The problem: Each line from the start of the records through the line containing "The Hadronic effects" is to be transcribed exactly, and no other line is to be included.

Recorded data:

_ _ _

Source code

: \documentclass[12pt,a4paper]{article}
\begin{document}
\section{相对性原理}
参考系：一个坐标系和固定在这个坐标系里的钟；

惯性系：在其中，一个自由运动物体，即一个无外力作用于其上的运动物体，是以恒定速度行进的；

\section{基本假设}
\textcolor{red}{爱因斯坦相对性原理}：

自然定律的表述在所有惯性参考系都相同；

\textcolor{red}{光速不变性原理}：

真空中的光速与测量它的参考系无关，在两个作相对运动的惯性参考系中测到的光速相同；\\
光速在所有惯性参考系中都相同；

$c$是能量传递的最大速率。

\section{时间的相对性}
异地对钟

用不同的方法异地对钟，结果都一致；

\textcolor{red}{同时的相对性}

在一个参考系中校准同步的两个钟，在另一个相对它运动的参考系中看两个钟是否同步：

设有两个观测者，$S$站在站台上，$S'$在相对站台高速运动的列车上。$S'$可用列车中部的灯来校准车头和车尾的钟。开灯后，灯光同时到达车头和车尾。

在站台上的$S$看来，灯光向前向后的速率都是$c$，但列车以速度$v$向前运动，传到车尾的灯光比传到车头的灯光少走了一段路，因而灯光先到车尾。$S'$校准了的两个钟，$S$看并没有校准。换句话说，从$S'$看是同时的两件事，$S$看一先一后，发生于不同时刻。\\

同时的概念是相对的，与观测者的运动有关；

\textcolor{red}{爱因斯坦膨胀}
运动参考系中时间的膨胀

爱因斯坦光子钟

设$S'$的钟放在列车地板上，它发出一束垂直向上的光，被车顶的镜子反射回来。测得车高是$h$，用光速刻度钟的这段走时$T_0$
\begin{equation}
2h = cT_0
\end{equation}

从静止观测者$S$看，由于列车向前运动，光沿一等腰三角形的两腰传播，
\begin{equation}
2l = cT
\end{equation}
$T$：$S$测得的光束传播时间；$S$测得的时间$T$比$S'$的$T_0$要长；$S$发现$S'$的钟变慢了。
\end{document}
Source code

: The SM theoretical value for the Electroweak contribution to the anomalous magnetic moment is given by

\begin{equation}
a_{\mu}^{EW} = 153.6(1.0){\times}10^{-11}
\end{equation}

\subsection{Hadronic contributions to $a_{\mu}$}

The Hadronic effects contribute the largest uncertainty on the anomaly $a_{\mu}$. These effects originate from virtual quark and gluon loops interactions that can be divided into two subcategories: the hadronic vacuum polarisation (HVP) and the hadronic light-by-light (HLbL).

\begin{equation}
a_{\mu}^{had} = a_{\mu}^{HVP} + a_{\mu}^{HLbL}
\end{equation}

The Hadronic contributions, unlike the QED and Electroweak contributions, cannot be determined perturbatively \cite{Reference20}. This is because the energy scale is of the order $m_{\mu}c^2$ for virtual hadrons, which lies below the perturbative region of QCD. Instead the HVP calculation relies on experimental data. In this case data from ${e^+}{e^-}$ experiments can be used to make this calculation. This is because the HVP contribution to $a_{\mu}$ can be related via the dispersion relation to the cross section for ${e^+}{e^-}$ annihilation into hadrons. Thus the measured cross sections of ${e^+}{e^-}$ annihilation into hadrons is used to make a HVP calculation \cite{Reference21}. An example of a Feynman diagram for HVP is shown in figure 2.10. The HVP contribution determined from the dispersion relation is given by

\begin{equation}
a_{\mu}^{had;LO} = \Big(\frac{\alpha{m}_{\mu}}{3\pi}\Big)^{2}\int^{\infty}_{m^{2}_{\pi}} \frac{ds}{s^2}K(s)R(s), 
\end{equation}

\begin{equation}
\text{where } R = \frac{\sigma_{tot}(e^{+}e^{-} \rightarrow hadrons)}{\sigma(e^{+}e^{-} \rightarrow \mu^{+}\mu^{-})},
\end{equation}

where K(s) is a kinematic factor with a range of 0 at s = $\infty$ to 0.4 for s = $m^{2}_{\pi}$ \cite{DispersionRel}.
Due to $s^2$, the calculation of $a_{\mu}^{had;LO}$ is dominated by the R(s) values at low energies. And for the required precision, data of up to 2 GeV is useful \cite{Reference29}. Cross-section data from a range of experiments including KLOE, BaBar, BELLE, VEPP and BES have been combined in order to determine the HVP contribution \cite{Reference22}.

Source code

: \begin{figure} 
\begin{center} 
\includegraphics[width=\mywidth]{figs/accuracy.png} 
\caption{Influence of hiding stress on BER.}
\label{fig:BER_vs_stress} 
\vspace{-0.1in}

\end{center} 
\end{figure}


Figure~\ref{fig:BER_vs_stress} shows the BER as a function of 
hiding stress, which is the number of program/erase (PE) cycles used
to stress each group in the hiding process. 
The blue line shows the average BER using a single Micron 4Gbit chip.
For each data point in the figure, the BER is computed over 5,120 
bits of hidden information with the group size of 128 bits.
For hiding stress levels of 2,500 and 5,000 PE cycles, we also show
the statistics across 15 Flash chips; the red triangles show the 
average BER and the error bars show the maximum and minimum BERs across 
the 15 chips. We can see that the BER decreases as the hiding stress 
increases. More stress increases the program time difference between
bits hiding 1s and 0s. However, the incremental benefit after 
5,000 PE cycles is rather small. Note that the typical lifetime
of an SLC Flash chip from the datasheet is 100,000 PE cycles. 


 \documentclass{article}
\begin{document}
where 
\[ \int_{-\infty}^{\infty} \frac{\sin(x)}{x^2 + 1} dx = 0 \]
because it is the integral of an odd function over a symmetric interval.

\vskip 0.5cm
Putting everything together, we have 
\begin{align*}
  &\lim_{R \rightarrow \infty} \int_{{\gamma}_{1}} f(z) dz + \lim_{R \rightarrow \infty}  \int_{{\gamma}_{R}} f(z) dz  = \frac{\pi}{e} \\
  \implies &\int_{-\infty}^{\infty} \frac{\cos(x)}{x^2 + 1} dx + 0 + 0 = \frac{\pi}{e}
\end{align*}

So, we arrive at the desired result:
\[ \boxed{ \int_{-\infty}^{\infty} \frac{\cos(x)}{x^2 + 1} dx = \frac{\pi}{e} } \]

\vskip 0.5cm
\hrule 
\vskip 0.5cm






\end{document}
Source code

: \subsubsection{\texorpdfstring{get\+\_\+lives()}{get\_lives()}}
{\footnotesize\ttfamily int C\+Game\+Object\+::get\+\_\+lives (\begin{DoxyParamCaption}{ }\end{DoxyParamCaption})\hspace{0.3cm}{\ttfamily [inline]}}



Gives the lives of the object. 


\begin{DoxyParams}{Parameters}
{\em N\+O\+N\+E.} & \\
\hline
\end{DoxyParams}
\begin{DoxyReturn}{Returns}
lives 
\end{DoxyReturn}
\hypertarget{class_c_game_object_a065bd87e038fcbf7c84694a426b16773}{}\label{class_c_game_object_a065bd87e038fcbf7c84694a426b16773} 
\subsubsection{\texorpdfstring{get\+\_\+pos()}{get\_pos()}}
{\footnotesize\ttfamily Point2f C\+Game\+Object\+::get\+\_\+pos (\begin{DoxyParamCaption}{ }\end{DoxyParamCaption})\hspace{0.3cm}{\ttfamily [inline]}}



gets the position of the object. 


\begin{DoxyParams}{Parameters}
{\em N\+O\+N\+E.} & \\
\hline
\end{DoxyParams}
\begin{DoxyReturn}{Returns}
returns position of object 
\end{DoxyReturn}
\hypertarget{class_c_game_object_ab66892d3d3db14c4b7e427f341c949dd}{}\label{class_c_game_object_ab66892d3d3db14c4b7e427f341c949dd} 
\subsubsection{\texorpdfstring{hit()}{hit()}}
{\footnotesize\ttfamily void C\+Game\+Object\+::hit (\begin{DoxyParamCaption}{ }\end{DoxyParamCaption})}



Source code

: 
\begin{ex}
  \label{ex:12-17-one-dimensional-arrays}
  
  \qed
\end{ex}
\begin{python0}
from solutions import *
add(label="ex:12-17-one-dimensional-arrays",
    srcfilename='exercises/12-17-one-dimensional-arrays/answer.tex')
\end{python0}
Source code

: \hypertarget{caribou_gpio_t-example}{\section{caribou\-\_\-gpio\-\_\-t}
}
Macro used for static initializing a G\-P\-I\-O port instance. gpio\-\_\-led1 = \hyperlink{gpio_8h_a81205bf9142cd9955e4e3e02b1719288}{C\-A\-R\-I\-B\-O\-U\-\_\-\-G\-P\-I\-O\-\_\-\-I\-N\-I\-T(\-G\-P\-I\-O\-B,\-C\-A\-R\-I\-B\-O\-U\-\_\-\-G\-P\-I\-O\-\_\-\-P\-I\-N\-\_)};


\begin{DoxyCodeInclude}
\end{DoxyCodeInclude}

_ _ _

Task response:
Source code

: \documentclass[12pt,a4paper]{article}
\begin{document}
\section{相对性原理}
参考系：一个坐标系和固定在这个坐标系里的钟；

惯性系：在其中，一个自由运动物体，即一个无外力作用于其上的运动物体，是以恒定速度行进的；

\section{基本假设}
\textcolor{red}{爱因斯坦相对性原理}：

自然定律的表述在所有惯性参考系都相同；

\textcolor{red}{光速不变性原理}：

真空中的光速与测量它的参考系无关，在两个作相对运动的惯性参考系中测到的光速相同；\\
光速在所有惯性参考系中都相同；

$c$是能量传递的最大速率。

\section{时间的相对性}
异地对钟

用不同的方法异地对钟，结果都一致；

\textcolor{red}{同时的相对性}

在一个参考系中校准同步的两个钟，在另一个相对它运动的参考系中看两个钟是否同步：

设有两个观测者，$S$站在站台上，$S'$在相对站台高速运动的列车上。$S'$可用列车中部的灯来校准车头和车尾的钟。开灯后，灯光同时到达车头和车尾。

在站台上的$S$看来，灯光向前向后的速率都是$c$，但列车以速度$v$向前运动，传到车尾的灯光比传到车头的灯光少走了一段路，因而灯光先到车尾。$S'$校准了的两个钟，$S$看并没有校准。换句话说，从$S'$看是同时的两件事，$S$看一先一后，发生于不同时刻。\\

同时的概念是相对的，与观测者的运动有关；

\textcolor{red}{爱因斯坦膨胀}
运动参考系中时间的膨胀

爱因斯坦光子钟

设$S'$的钟放在列车地板上，它发出一束垂直向上的光，被车顶的镜子反射回来。测得车高是$h$，用光速刻度钟的这段走时$T_0$
\begin{equation}
2h = cT_0
\end{equation}

从静止观测者$S$看，由于列车向前运动，光沿一等腰三角形的两腰传播，
\begin{equation}
2l = cT
\end{equation}
$T$：$S$测得的光束传播时间；$S$测得的时间$T$比$S'$的$T_0$要长；$S$发现$S'$的钟变慢了。
\end{document}
Source code

: The SM theoretical value for the Electroweak contribution to the anomalous magnetic moment is given by

\begin{equation}
a_{\mu}^{EW} = 153.6(1.0){\times}10^{-11}
\end{equation}

\subsection{Hadronic contributions to $a_{\mu}$}

The Hadronic effects contribute the largest uncertainty on the anomaly $a_{\mu}$. These effects originate from virtual quark and gluon loops interactions that can be divided into two subcategories: the hadronic vacuum polarisation (HVP) and the hadronic light-by-light (HLbL).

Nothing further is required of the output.